One approach to solve that might be that the kernel internally handles the resume notifications. Maybe that means blocking the ioctl (interruptible timeout) until the internal resume occurs, or maybe that means returning -EAGAIN.
I don't think it is a good idea. The kernel give the error and resume notifications, it's enough. It's up to user to how to use them.
Probably implementations of each need to be worked through to determine which is better. We don't want to add complexity to the kernel simply to make things easier for userspace, but we also don't want a poorly specified interface that is difficult for userspace to use correctly. Thanks,
In qemu, the aer recovery process: 1. Detect support for resume notification If host vfio driver does not support for resume notification, directly fail to boot up VM as with aer enabled. 2. Immediately notify the VM on error detected. 3. Disable the device.
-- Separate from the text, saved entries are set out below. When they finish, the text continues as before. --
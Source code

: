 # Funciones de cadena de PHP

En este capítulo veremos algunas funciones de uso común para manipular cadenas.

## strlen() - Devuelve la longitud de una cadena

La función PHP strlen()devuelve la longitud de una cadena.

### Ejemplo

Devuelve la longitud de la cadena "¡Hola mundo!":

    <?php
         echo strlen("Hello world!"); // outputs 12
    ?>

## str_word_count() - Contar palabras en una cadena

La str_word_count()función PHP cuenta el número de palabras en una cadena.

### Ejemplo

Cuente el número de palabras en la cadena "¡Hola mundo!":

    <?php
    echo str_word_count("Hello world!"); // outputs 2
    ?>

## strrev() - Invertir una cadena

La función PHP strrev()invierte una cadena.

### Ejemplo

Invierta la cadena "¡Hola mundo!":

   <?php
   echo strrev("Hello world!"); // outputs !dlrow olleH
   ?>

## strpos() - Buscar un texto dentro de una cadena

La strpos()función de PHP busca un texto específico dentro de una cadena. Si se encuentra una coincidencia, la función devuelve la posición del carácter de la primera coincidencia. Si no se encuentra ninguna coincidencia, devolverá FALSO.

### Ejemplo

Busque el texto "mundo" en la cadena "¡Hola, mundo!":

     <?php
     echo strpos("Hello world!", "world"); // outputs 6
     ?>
Unmap the config space and bar region. 4. Delay the guest directed bus reset. 5. Wait for resume notification. If we don't get the resume notification from the host after some timeout, we would abort the guest directed bus reset altogether and unplug of the device to prevent it from further interacting with the VM. 6. After get the resume notification reset bus and enable the device. I think we only make sure the disabled device will not interact with the VM. Sincerely Zhou jie
Alex .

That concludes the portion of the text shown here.